Die FPÖ-Kultursprecherin Povysil: ”Die Theater in den Ländern werden nicht umhin können, ihre Wirtschaftlichkeit zu überdenken”. ”Es ist eine gefährliche und existenzbedrohende Aktion, damit entzieht man den Städte- und Länderbühnen die Lebensgrundlagen”, reagierte Ernst Körmer, Vorsitzender der Gewerkschaft Kunst, Medien, Sport, freie Berufe erbost auf diese Absicht der Bundesregierung.

Für das ”Kulturland Österreich” wären dramatische Auswirkungen absehbar:
Der Finanzminister will sich 296 Millionen Schilling ersparen. Geld, das durch Umwegrentabilität (Zulieferfirmen, Gaststätten, Hotels, Steueraufkommen, Sozialversicherungsbeiträge, etc.) mehr als zurückfließt. Diese Maßnahme würde für einige Theater das unwiderrufliche ”Aus” bedeuten. Betroffen wären aber auch rund 2000 Arbeitsplätze.

Im Salzburger Landestheater bangen 240 Mitarbeiter und deren Familien um die Arbeitsplätze. Prof. Mag. Alfred Bürgschwendtner, Vorsitzender der KMSfB Salzburg: ”Beabsichtigte Kulturkahlschläge in Gemeinden und Ländern zerstören gut geführte Kultur- und Theater-Strukturen und schädigen das Ansehen Österreichs weit über seine Grenzen hinaus!”

Im Stadttheater Klagenfurt wären rund 250 Mitarbeiter betroffen. Die Gewerkschaft hat deswegen den Landeshauptmann aufgefordert, diesen Absichten des Finanzministers eine klare Absage zu erteilen. Der Landesvorsitzende der KMSfB, Ernst Primosch: ”Dies käme einem kulturellen Kahlschlag gleich und muss schärfstens zurückgewiesen werden. Für Kärnten würde eine Verwirklichung dieser Absicht das Aus für den Klagenfurter Theaterbetrieb bedeuten.”
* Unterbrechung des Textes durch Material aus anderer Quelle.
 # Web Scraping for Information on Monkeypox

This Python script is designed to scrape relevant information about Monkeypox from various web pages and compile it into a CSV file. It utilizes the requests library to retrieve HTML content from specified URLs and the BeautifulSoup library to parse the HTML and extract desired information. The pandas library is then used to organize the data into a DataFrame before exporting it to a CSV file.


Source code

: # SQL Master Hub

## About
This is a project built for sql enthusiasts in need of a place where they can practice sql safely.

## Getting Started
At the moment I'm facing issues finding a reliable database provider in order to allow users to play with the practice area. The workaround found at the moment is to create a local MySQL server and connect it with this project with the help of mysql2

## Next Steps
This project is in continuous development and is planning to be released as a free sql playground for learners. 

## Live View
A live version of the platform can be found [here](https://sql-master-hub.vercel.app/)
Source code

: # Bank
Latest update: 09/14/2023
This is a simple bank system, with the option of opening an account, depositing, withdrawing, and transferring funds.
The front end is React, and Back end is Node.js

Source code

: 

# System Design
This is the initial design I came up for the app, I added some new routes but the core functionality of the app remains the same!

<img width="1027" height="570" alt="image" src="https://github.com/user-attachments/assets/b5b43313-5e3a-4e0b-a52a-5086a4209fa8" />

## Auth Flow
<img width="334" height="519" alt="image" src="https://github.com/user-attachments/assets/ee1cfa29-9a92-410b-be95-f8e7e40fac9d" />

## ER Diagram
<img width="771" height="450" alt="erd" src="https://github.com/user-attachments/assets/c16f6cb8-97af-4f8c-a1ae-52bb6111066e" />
In der steirischen Landeshauptstadt wären durch die Schließung des Schauspielhauses bzw. die Auflösung des Grazer Philharmonischen Orchesters mindestens an die 100 Arbeitsplätze gefährdet. Walter Tomaschitz, Landesvorsitzender der Veranstaltungstechniker: ”Nicht nur Arbeitsplätze wären sofort verloren und damit die Zukunft der Mitarbeiter und ihrer Familien, auch der Ruf der zukünftigen europäischen Kulturhauptstadt Graz wäre beim Teufel!”.

Auch in den renommierten Spielstätten Tirols und Oberösterreichs soll der Rotstift angesetzt werden: ”340 Arbeitsplätze sind gefährdet. Schon jetzt sind die Einkommen am unteren Limit. 85 Prozent der Beschäftigten verdienen weniger als 17.000 Schilling”, gibt der Tiroler Bühnen-Landesvorsitzende Roman Krivsky seiner Empörung Ausdruck.
Der Vorsitzende Oberösterreichs, der Musiker Reinhard Pirstinger:
”Gerade in der jetzigen Aufbruchsphase des Landestheaters Linz (z.B. Musiktheaterneubau) würde die Einstellung der Bundeszuschüsse verheerende Folgen haben. Rund 490 Beschäftigten samt ihren Familien und vielen weiteren Beschäftigten im Wirtschafts- und Tourismusbereich würde die Existenz entzogen. Der Schaden, welcher der kulturellen Vielfalt zugefügt würde, ließe sich ohnehin nicht in Zahlen fassen”.